Every entry must appear in the answer exactly as it does here.

▶ [Collected data]:
----

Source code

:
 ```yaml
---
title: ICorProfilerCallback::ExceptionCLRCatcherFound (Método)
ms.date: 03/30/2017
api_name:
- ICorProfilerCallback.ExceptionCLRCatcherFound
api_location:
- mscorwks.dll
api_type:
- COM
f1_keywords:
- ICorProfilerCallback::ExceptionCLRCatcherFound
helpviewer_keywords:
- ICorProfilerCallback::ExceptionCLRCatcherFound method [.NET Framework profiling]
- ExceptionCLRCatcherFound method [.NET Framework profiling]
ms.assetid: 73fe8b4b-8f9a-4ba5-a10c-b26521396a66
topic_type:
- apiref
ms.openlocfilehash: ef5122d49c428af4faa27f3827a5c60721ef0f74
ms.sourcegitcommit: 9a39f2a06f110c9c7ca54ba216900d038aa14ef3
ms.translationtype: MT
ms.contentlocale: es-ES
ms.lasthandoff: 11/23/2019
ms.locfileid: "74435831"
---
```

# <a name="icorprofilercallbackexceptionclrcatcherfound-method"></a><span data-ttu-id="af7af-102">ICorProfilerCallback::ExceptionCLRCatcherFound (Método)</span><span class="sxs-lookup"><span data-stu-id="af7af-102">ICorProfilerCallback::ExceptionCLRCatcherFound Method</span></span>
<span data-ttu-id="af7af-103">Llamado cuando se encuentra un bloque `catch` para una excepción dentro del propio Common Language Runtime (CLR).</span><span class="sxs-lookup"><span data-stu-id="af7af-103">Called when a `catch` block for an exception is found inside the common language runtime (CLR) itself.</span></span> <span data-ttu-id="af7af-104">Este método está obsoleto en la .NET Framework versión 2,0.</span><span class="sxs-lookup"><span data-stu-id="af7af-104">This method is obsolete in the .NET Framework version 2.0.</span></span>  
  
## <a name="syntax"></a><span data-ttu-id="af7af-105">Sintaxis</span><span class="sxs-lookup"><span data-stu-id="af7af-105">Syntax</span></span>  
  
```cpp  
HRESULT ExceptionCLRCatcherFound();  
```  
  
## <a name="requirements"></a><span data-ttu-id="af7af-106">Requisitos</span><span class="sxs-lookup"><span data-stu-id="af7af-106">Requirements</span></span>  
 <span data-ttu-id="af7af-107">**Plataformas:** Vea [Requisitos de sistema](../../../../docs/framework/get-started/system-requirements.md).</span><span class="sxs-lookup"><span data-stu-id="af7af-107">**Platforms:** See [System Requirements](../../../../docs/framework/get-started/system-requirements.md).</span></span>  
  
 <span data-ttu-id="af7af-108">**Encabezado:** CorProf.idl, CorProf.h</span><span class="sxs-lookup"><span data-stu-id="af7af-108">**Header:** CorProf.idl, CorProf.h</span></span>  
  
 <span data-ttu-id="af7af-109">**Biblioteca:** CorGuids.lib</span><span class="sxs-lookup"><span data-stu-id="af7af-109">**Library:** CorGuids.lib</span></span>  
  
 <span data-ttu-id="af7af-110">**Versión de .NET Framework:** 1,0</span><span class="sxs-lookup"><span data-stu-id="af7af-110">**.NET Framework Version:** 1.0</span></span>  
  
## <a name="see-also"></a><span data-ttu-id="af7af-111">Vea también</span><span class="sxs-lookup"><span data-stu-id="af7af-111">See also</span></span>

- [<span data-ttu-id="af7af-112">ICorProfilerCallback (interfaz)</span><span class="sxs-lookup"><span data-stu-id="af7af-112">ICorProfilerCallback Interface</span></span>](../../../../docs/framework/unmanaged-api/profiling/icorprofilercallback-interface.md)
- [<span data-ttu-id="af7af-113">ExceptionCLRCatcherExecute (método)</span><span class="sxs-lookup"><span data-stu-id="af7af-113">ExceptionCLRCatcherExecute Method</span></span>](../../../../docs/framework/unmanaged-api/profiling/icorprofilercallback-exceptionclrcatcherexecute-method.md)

----

▶ [SOLUTION FOR THIS PROBLEM]:
Source code

:
 ```yaml
---
title: ICorProfilerCallback::ExceptionCLRCatcherFound (Método)
ms.date: 03/30/2017
api_name:
- ICorProfilerCallback.ExceptionCLRCatcherFound
api_location:
- mscorwks.dll
api_type:
- COM
f1_keywords:
- ICorProfilerCallback::ExceptionCLRCatcherFound
helpviewer_keywords:
- ICorProfilerCallback::ExceptionCLRCatcherFound method [.NET Framework profiling]
- ExceptionCLRCatcherFound method [.NET Framework profiling]
ms.assetid: 73fe8b4b-8f9a-4ba5-a10c-b26521396a66
topic_type:
- apiref
ms.openlocfilehash: ef5122d49c428af4faa27f3827a5c60721ef0f74
ms.sourcegitcommit: 9a39f2a06f110c9c7ca54ba216900d038aa14ef3
ms.translationtype: MT
ms.contentlocale: es-ES
ms.lasthandoff: 11/23/2019
ms.locfileid: "74435831"
---
```

# <a name="icorprofilercallbackexceptionclrcatcherfound-method"></a><span data-ttu-id="af7af-102">ICorProfilerCallback::ExceptionCLRCatcherFound (Método)</span><span class="sxs-lookup"><span data-stu-id="af7af-102">ICorProfilerCallback::ExceptionCLRCatcherFound Method</span></span>
<span data-ttu-id="af7af-103">Llamado cuando se encuentra un bloque `catch` para una excepción dentro del propio Common Language Runtime (CLR).</span><span class="sxs-lookup"><span data-stu-id="af7af-103">Called when a `catch` block for an exception is found inside the common language runtime (CLR) itself.</span></span> <span data-ttu-id="af7af-104">Este método está obsoleto en la .NET Framework versión 2,0.</span><span class="sxs-lookup"><span data-stu-id="af7af-104">This method is obsolete in the .NET Framework version 2.0.</span></span>  
  
## <a name="syntax"></a><span data-ttu-id="af7af-105">Sintaxis</span><span class="sxs-lookup"><span data-stu-id="af7af-105">Syntax</span></span>  
  
```cpp  
HRESULT ExceptionCLRCatcherFound();  
```  
  
## <a name="requirements"></a><span data-ttu-id="af7af-106">Requisitos</span><span class="sxs-lookup"><span data-stu-id="af7af-106">Requirements</span></span>  
 <span data-ttu-id="af7af-107">**Plataformas:** Vea [Requisitos de sistema](../../../../docs/framework/get-started/system-requirements.md).</span><span class="sxs-lookup"><span data-stu-id="af7af-107">**Platforms:** See [System Requirements](../../../../docs/framework/get-started/system-requirements.md).</span></span>  
  
 <span data-ttu-id="af7af-108">**Encabezado:** CorProf.idl, CorProf.h</span><span class="sxs-lookup"><span data-stu-id="af7af-108">**Header:** CorProf.idl, CorProf.h</span></span>  
  
 <span data-ttu-id="af7af-109">**Biblioteca:** CorGuids.lib</span><span class="sxs-lookup"><span data-stu-id="af7af-109">**Library:** CorGuids.lib</span></span>  
  
 <span data-ttu-id="af7af-110">**Versión de .NET Framework:** 1,0</span><span class="sxs-lookup"><span data-stu-id="af7af-110">**.NET Framework Version:** 1.0</span></span>  
  
## <a name="see-also"></a><span data-ttu-id="af7af-111">Vea también</span><span class="sxs-lookup"><span data-stu-id="af7af-111">See also</span></span>

- [<span data-ttu-id="af7af-112">ICorProfilerCallback (interfaz)</span><span class="sxs-lookup"><span data-stu-id="af7af-112">ICorProfilerCallback Interface</span></span>](../../../../docs/framework/unmanaged-api/profiling/icorprofilercallback-interface.md)
- [<span data-ttu-id="af7af-113">ExceptionCLRCatcherExecute (método)</span><span class="sxs-lookup"><span data-stu-id="af7af-113">ExceptionCLRCatcherExecute Method</span></span>](../../../../docs/framework/unmanaged-api/profiling/icorprofilercallback-exceptionclrcatcherexecute-method.md)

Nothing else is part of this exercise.